Shameful political vendetta, says Teesta Setalvad

Teesta Setalvad writes:
 
As I write this, the search is still not concluded. It is shocking that while over a dozen members of the
CBI are still in our premises conducting the search, Delhi spokesperson is misleading the public and our vast supporters by a series of misinformations and officials tweets.

In our view, and we repeat no laws have been broken by us. This is a continuation of the persecution and witchhunt first launched by  he Gujarat police in 2014 then under the dispensation that now rules in Delhi. The CBI has taken the same documents that we had voluntarily on inspectyion given the MHA (FCRA dept). Over 25,000 pages of documentary evidence has been given to the Gujarat Police. When they could not succeed with the bizaree and desperate attampts to gain custody (Fenruary 2015), it was the Guj Giovernment Home Department that wrote to the MHA and the current round of the persecutions began.

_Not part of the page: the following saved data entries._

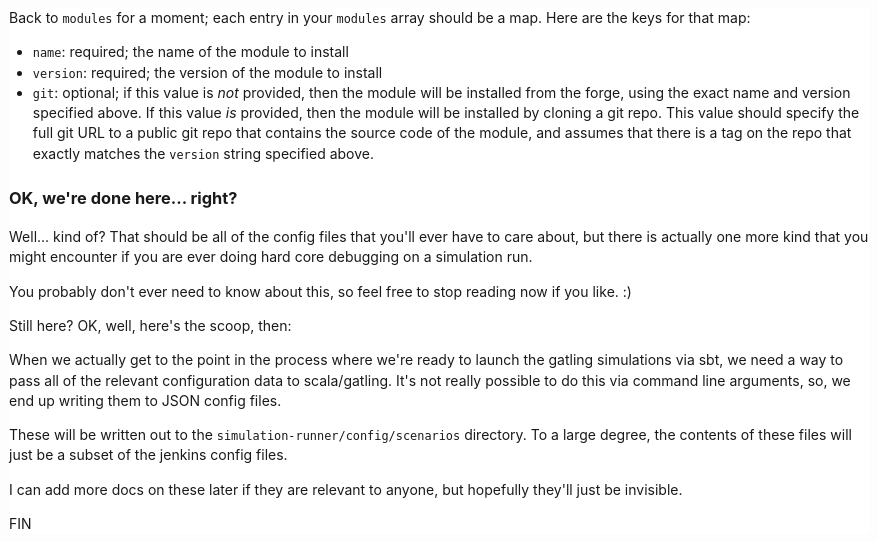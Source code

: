 Back to `modules` for a moment; each entry in your `modules` array should be a map.  Here are the keys for that map:

* `name`: required; the name of the module to install
* `version`: required; the version of the module to install
* `git`: optional; if this value is *not* provided, then the module will be installed from the forge, using the exact name and version specified above.  If this value *is* provided, then the module will be installed by cloning a git repo.  This value should specify the full git URL to a public git repo that contains the source code of the module, and assumes that there is a tag on the repo that exactly matches the `version` string specified above.

### OK, we're done here... right?

Well... kind of?  That should be all of the config files that you'll ever have to care about, but there is actually one more kind that you might encounter if you are ever doing hard core debugging on a simulation run.

You probably don't ever need to know about this, so feel free to stop reading now if you like.  :)

Still here?  OK, well, here's the scoop, then:

When we actually get to the point in the process where we're ready to launch the gatling simulations via sbt, we need a way to pass all of the relevant configuration data to scala/gatling.  It's not really possible to do this via command line arguments, so, we end up writing them to JSON config files.

These will be written out to the `simulation-runner/config/scenarios` directory.  To a large degree, the contents of these files will just be a subset of the jenkins config files.

I can add more docs on these later if they are relevant to anyone, but hopefully they'll just be invisible.

FIN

Its is shameful political vendetta. The Zakia Jafri case begins its final hearings on July 27 2015. The Naroda PAtoiya appeals (Kodnani and Bajrangi) are being ehard in the Guj high Court tomorrow. This is nothing but a bid to subvert the cause of public justice and ensure that no justice happens in these cases.

We  had written to th CBI offering full cooperation. The so called offences relate to documentary evidemnce. This search is nothing but an attempt to intimidate and humiliate. India should be ashamed that when scams like Vyapam are happening, over 50 persons dying, witnesses in Asaram Bapu case are dying; CBI is not appealing in critical cases related to crimes by poiliticians; the agency is being unleashed on human rights defenders standing up for the rights of Survivors of Mass Violence. It is worse than the Brityish Raj. Pathetic

I repeat Sabrang Communications has broken no law(s). One: Section 3 of FCRA, 2010 bars certain 'persons' (political parties and its office bearers, government servants and those associated with registered newspapers and those involved in the production and broadcast of news) from receiving foreign donations. However, the very next section, Section 4 which is sutitled 'Persons to whom section 3 shall not apply' states: "Nothing contained in section 3 shall apply to the acceptance, by any person specified 3 in that section, of any foreign contribution where such contribution is accepted by him, subject to the provisions of section 10- (a) by way of salary, wages or other remuneration due to him or to any group of persons working under him, from any foreign source or by way of payment in the ordinary course of business transacted in India by such foreign source;"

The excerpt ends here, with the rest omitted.